The producers' twist of choosing up groups shook things up a bit (many had already formed groups in anticipation of the round, but...), leaving some groups meshing well while others were in conflict. One of the oddest vocal amalgamations was the grouping of little guy Matheus Fernandes with big guy hard rocker Gabe Brown, rangy Nick Boddington, and soulful Mathenee Treco. They wowed the judges with Queen's "Somebody To Love." They all went through as well.
Another odd grouping was soul-singer Nicholas Matthis, gospel-oriented Curtis Finch Jr., and asocial Charlie Askew, but despite their musical differences and preferred song choices, their powerful rendition of Bruno Mars' "Lazy Song" got them through to the solo round.
Then there was "Country Queen," two country boys, Sgt. Trevor Blakney and Lee Pritchard, that were matched with the more flamboyant JDA and Joel Wayman. Their group had personality issues from the start, not to mention differences of opinion on song choice and choreography. They settled on Extreme's "More Than Words," the lyrics of which would escape the sergeant. He would join Lee in heading home.
One of the more dysfunctional groups was the last to perform. A quartet made up of Papa Peachez, Adam Sanders, Charles Allen, and Frankie Ford. Frankie, the New York subway singer, broke down before he got on stage. And even though his groupmates tried to encourage him, he forgot his lyrics to Estelle's "American Boy." He thanked the judges (Keith Urban, who began his career in a similar manner in Australia, was the only judge to vote for him to go to the solo round) after finding he was the only one of the group cut, but, once outside, vowed to come back next year and win it all. (Nicki Minaj fought for Papa Peachez again, just as she had at the San Antonio auditions, but warned him that his complacency would not see him past the solo round.)

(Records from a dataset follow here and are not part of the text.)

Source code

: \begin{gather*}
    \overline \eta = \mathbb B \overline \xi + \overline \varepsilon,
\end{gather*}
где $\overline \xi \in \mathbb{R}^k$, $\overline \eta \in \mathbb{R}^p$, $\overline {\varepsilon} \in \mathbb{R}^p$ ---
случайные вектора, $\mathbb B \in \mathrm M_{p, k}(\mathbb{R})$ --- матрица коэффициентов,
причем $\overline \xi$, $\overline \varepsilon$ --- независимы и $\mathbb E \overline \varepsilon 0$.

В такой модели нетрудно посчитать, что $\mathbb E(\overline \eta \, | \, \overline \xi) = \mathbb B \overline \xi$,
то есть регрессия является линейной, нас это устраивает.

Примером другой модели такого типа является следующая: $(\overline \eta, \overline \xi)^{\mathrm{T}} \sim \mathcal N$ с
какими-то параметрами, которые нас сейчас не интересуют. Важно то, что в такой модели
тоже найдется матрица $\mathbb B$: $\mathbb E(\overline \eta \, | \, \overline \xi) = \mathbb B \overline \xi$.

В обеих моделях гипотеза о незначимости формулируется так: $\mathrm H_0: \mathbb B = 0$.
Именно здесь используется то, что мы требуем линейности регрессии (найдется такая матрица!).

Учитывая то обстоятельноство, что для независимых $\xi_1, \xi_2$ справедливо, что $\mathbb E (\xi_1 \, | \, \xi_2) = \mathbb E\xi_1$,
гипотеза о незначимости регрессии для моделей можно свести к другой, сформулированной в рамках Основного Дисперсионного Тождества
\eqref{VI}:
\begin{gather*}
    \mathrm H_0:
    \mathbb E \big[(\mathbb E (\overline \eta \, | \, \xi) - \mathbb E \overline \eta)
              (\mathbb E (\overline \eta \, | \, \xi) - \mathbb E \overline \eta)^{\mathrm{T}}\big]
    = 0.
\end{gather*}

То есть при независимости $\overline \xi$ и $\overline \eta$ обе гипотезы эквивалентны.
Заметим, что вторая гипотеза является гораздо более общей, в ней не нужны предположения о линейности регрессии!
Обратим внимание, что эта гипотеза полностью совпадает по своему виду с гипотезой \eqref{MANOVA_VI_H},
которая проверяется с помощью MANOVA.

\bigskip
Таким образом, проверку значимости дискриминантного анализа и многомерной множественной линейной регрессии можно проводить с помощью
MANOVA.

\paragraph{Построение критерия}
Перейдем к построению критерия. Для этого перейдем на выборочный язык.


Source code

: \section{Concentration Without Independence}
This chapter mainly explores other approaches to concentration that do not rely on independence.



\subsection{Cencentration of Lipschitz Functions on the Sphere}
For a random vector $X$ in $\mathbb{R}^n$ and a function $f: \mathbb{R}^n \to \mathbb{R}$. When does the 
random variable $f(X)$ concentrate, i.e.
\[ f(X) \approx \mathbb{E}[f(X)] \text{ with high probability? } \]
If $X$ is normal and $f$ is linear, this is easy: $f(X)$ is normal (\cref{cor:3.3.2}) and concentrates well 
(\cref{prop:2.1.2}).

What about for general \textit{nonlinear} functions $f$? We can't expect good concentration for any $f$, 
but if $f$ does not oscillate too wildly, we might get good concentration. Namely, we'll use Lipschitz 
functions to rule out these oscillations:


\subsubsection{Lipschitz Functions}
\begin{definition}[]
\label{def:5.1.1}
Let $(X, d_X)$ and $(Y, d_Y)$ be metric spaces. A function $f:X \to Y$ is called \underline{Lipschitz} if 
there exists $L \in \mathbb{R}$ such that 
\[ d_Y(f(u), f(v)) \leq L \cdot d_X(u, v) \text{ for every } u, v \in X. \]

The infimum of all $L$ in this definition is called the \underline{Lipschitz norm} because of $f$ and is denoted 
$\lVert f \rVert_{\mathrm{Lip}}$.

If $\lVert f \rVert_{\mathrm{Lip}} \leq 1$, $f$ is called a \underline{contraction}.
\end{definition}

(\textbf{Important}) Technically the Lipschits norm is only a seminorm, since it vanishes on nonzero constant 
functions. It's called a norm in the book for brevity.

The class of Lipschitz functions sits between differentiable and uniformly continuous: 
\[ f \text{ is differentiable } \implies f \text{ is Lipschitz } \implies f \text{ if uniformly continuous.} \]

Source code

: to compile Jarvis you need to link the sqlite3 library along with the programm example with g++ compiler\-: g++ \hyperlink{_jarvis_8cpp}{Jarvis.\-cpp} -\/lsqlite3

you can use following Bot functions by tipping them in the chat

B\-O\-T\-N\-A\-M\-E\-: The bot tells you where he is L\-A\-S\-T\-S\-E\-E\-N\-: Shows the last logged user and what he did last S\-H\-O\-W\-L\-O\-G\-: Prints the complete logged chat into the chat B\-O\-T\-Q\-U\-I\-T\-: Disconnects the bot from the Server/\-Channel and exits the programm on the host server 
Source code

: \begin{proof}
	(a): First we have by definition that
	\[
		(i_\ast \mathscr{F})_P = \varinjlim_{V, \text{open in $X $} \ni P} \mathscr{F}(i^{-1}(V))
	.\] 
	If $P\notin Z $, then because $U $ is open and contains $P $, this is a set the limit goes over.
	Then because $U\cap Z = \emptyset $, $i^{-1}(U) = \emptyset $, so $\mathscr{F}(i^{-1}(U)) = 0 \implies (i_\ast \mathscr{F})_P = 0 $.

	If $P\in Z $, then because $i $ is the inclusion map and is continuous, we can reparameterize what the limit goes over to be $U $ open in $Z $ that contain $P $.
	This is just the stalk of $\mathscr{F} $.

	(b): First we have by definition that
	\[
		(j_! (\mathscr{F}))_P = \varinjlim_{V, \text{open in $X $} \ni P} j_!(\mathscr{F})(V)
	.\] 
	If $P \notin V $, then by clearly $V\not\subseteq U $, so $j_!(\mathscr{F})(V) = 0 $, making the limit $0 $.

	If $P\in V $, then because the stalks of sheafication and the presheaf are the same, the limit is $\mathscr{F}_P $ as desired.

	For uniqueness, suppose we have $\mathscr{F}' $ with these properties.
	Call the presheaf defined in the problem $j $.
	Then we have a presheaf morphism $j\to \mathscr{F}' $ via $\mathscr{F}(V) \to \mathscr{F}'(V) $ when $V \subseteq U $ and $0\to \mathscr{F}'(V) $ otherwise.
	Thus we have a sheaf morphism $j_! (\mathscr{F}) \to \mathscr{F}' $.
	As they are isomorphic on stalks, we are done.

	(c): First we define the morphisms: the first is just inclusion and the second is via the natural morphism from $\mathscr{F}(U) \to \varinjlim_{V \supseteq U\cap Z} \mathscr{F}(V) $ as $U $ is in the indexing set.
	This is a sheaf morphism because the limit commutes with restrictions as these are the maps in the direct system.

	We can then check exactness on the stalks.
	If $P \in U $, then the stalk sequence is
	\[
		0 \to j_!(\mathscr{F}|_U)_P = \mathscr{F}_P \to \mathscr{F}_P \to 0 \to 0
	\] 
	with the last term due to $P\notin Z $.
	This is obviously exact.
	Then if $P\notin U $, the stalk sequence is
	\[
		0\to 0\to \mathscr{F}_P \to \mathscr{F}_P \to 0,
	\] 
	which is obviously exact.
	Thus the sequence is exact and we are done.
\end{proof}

Another familiar face cut from Group Night was Kayden Stephenson, the 16-year-old battler with cystic fibrosis viewers met in Oklahoma City. He, too, forgot his lyrics. He, too, once outside, vowed to return and win next year's "Idol."
At the same time, Kayden's groupmates, David Leathers (who viewers might remember as the last boy cut before the finals last season and probably should have been the one that "Idol" brought back instead of the disastrous Jermaine Jones reboot) and Sanni M'mairura
But one of the worst groups, a quartet that included Gupreet Singh (the "Turbanator" from the New York auditions), couldn't find a correct lyric among their members. And yet, all were sent through. (A criteria of the judging for Group Night is that individuals are judged individually although they must perform as part of a group.)
So with two rounds down, the boys have one more shot at a trip to Las Vegas as part of the Top 40 remaining finalists (20 guys, 20 girls). But that will have to wait until Thursday evening's show. The female half of Hollywood Week airs next week, on Feb. 13 and 14.
"American Idol" airs on Fox Television at 8 p.m. (EST) on Wednesdays and Thursdays.